Group Lasso¶

At a glance

Family: penalized-batch · Regime: high-dim / low-dim · Penalty: group-lasso · Output: path over \(\lambda\) · Links: identity, logit, log · Status: draft · Refs: Buhlmann and van de Geer, 2011

Setting & assumptions¶

Any GLM in the exponential family; Gaussian/identity is canonical, logistic/Poisson via the IRLS outer loop.
Predictors carry a known partition into \(G\) groups \(\{1,\dots,p\}=\bigcup_{g=1}^G \mathcal G_g\) with blocks \(\beta_g\in\mathbb{R}^{d_g}\), \(d_g=|\mathcal G_g|\), and group submatrices \(X_g\in\mathbb{R}^{n\times d_g}\). Groups arise from factor dummy variables, basis expansions, or multi-task structure.
High- or low-dimensional; the target is groupwise sparsity — whole groups are in or out.
Columns standardized; \(y\) centered (Gaussian). Intercept unpenalized. Within-group orthonormality (\(\tfrac1n X_g^\top X_g = I_{d_g}\)) gives the cleanest update and is often arranged by a per-group orthogonalization.

Estimator / objective¶

The penalty is a sum of (un-squared) \(\ell_2\) norms of the blocks, weighted by \(\sqrt{d_g}\) so that larger groups are penalized commensurately:

\[ \widehat\beta(\lambda) \;=\; \arg\min_{\beta\in\mathbb{R}^p}\; \frac{1}{2n}\Big\lVert y-\sum_{g=1}^G X_g\beta_g\Big\rVert_2^2 \;+\; \lambda \sum_{g=1}^G \sqrt{d_g}\,\lVert\beta_g\rVert_2 . \]
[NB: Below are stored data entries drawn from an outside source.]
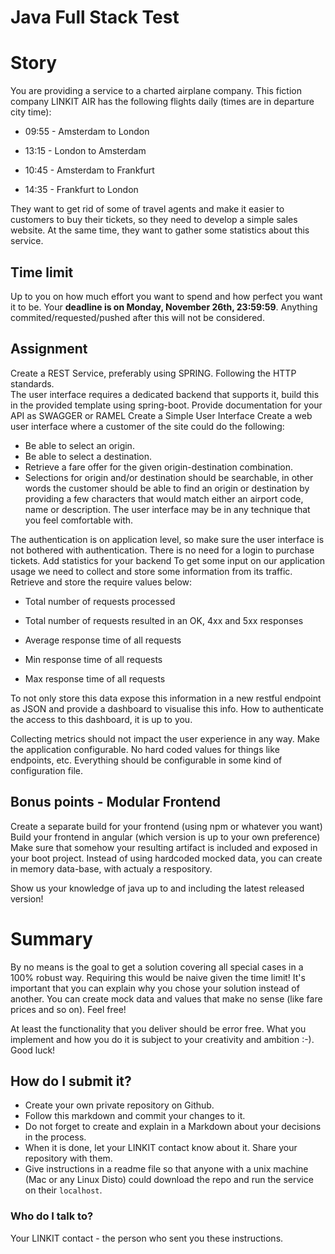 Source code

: # Java Full Stack Test

# Story
You are providing a service to a charted airplane company. This fiction company LINKIT AIR has the following flights daily (times are in departure city time):

* 09:55 - Amsterdam to London 

* 13:15 - London to Amsterdam

* 10:45 - Amsterdam to Frankfurt

* 14:35 - Frankfurt to London

They want to get rid of some of travel agents and make it easier to customers to buy their tickets, so they need to develop a simple sales website. 
At the same time, they want to gather some statistics about this service.

## Time limit
Up to you on how much effort you want to spend and how perfect you want it to be. 
Your **deadline is on Monday, November 26th, 23:59:59**. Anything commited/requested/pushed after this will not be considered.

## Assignment
Create a REST Service, preferably using SPRING. Following the HTTP standards.  
The user interface requires a dedicated backend that supports it, build this in the provided template using spring-boot.
Provide documentation for your API as SWAGGER or RAMEL
Create a Simple User Interface
Create a web user interface where a customer of the site could do the following:

* Be able to select an origin.
* Be able to select a destination.
* Retrieve a fare offer for the given origin-destination combination.
* Selections for origin and/or destination should be searchable, in other words the customer should be able to find an origin or destination by providing a few characters that would match either an airport code, name or description. The user interface may be in any technique that you feel comfortable with.

The authentication is on application level, so make sure the user interface is not bothered with authentication. There is no need for a login to purchase tickets.
Add statistics for your backend
To get some input on our application usage we need to collect and store some information from its traffic. Retrieve and store the require values below:

* Total number of requests processed

* Total number of requests resulted in an OK, 4xx and 5xx responses

* Average response time of all requests

* Min response time of all requests

* Max response time of all requests

To not only store this data expose this information in a new restful endpoint as JSON and provide a dashboard to visualise this info. How to authenticate the access to this dashboard, it is up to you.

Collecting metrics should not impact the user experience in any way.
Make the application configurable. No hard coded values for things like endpoints, etc. Everything should be configurable in some kind of configuration file.

## Bonus points - Modular Frontend 
Create a separate build for your frontend (using npm or whatever you want)
Build your frontend in angular (which version is up to your own preference)
Make sure that somehow your resulting artifact is included and exposed in your boot project.
Instead of using hardcoded mocked data, you can create in memory data-base, with actualy a respository.

Show us your knowledge of java up to and including the latest released version!

# Summary #
By no means is the goal to get a solution covering all special cases in a 100% robust way. Requiring this would be naive given the time limit! It's important that you can explain why you chose your solution instead of another. You can create mock data and values that make no sense (like fare prices and so on). Feel free!

At least the functionality that you deliver should be error free. What you implement and how you do it is subject to your creativity and ambition :-). Good luck!

## How do I submit it? ##
* Create your own private repository on Github.
* Follow this markdown and commit your changes to it.
* Do not forget to create and explain in a Markdown about your decisions in the process.
* When it is done, let your LINKIT contact know about it. Share your repository with them.
* Give instructions in a readme file so that anyone with a unix machine (Mac or any Linux Disto) could download the repo and run the service on their `localhost`.

### Who do I talk to? ###
Your LINKIT contact - the person who sent you these instructions.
For a general GLM, replace the Gaussian loss by the mean negative log-likelihood \(\mathcal L(\beta)\). Because \(\lVert\beta_g\rVert_2\) (not \(\lVert\beta_g\rVert_2^2\)) is non-differentiable exactly at \(\beta_g=0\), the penalty drives entire blocks to zero. With all \(d_g=1\) it reduces to the ordinary lasso.

Algorithm¶

Block coordinate descent. The penalty is separable across groups, so we cyclically minimize over one block \(\beta_g\) at a time. Let the group partial residual be \(r_g = y - \sum_{h\ne g} X_h\beta_h\) and \(z_g = \tfrac1n X_g^\top r_g\). The block KKT condition gives a groupwise soft-threshold: the optimal \(\beta_g=0\) iff \(\lVert z_g\rVert_2 \le \lambda\sqrt{d_g}\). Under within-group orthonormality (\(\tfrac1n X_g^\top X_g=I\)) the nonzero update is in closed form,

\[ \beta_g \;\leftarrow\; \Big(1 - \frac{\lambda\sqrt{d_g}}{\lVert z_g\rVert_2}\Big)_{\!+}\; z_g , \qquad z_g = \tfrac1n X_g^\top r_g , \]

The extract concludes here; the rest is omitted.